4: 25% difference in LUMENS is far more than difference by eye. You need about 4x the amount of light for your eye to perceive it as twice as much light.
To be short: a difference like 700-750lm is really "nothing". Very hard to see that kind of differences if not carefully compared side by side.
I would say, that if you want most light to play with, get U2. For very nice white, neutral light, get 3C and if you are an incan lover or like yellow tints or better color rendering, get the warm one.
My new Neutral White - T6 3C dropin came yesterday. It took about 2 weeks.

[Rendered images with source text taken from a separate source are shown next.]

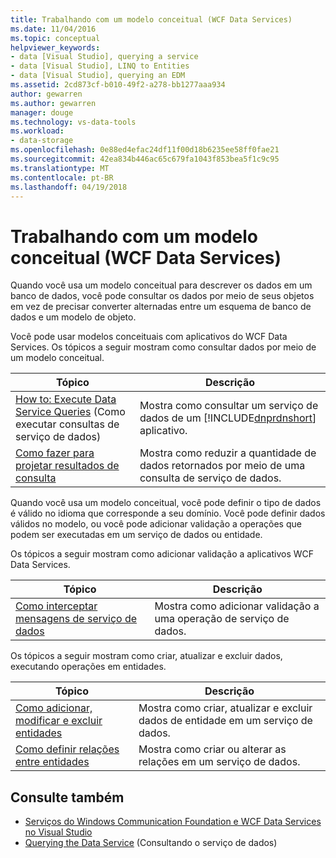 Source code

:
 ```yaml
---
title: Trabalhando com um modelo conceitual (WCF Data Services)
ms.date: 11/04/2016
ms.topic: conceptual
helpviewer_keywords:
- data [Visual Studio], querying a service
- data [Visual Studio], LINQ to Entities
- data [Visual Studio], querying an EDM
ms.assetid: 2cd873cf-b010-49f2-a278-bb1277aaa934
author: gewarren
ms.author: gewarren
manager: douge
ms.technology: vs-data-tools
ms.workload:
- data-storage
ms.openlocfilehash: 0e88ed4efac24df11f00d18b6235ee58ff0fae21
ms.sourcegitcommit: 42ea834b446ac65c679fa1043f853bea5f1c9c95
ms.translationtype: MT
ms.contentlocale: pt-BR
ms.lasthandoff: 04/19/2018
---
```

# <a name="working-with-a-conceptual-model-wcf-data-services"></a>Trabalhando com um modelo conceitual (WCF Data Services)

Quando você usa um modelo conceitual para descrever os dados em um banco de dados, você pode consultar os dados por meio de seus objetos em vez de precisar converter alternadas entre um esquema de banco de dados e um modelo de objeto.

 Você pode usar modelos conceituais com aplicativos do WCF Data Services. Os tópicos a seguir mostram como consultar dados por meio de um modelo conceitual.

|Tópico|Descrição|
|-----------|-----------------|
|[How to: Execute Data Service Queries](/dotnet/framework/data/wcf/how-to-execute-data-service-queries-wcf-data-services) (Como executar consultas de serviço de dados)|Mostra como consultar um serviço de dados de um [!INCLUDE[dnprdnshort](../code-quality/includes/dnprdnshort_md.md)] aplicativo.|
|[Como fazer para projetar resultados de consulta](/dotnet/framework/data/wcf/how-to-project-query-results-wcf-data-services)|Mostra como reduzir a quantidade de dados retornados por meio de uma consulta de serviço de dados.|

 Quando você usa um modelo conceitual, você pode definir o tipo de dados é válido no idioma que corresponde a seu domínio. Você pode definir dados válidos no modelo, ou você pode adicionar validação a operações que podem ser executadas em um serviço de dados ou entidade.

 Os tópicos a seguir mostram como adicionar validação a aplicativos WCF Data Services.

|Tópico|Descrição|
|-----------|-----------------|
|[Como interceptar mensagens de serviço de dados](/dotnet/framework/data/wcf/how-to-intercept-data-service-messages-wcf-data-services)|Mostra como adicionar validação a uma operação de serviço de dados.|

 Os tópicos a seguir mostram como criar, atualizar e excluir dados, executando operações em entidades.

|Tópico|Descrição|
|-----------|-----------------|
|[Como adicionar, modificar e excluir entidades](/dotnet/framework/data/wcf/how-to-add-modify-and-delete-entities-wcf-data-services)|Mostra como criar, atualizar e excluir dados de entidade em um serviço de dados.|
|[Como definir relações entre entidades](/dotnet/framework/data/wcf/how-to-define-entity-relationships-wcf-data-services)|Mostra como criar ou alterar as relações em um serviço de dados.|

## <a name="see-also"></a>Consulte também

- [Serviços do Windows Communication Foundation e WCF Data Services no Visual Studio](../data-tools/windows-communication-foundation-services-and-wcf-data-services-in-visual-studio.md)
- [Querying the Data Service](/dotnet/framework/data/wcf/querying-the-data-service-wcf-data-services) (Consultando o serviço de dados)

I put it in an L2P host and tested draw at the tail using a fresh Tennergy 2600...
High: 3.0 Amps
Medium: 1.05 A
Low: .08 A
The driver is blue and is marked V10+.
About 6 months ago I got one of the first batch of 25 of XinTD C8's. That C8 driver looks the same and has the same marking. At that time, some posters questioned whether the driver was any good. I have not had any trouble with that driver.
I turned the L2P on and left it on a table for 15 minutes. The light was very warm to touch but had not failed or changed mode due to heat.
Others have measured 4200-4500hz for the Nanjg 105C. I can also detect it with my camera on low at 5% duty cycle, mostly a useless test/check as long as the eyes cannot see it (but if one struggles can see it in shower water on medium an low). I think it would be impossible for anyone to even pick anything up at 8Mhz.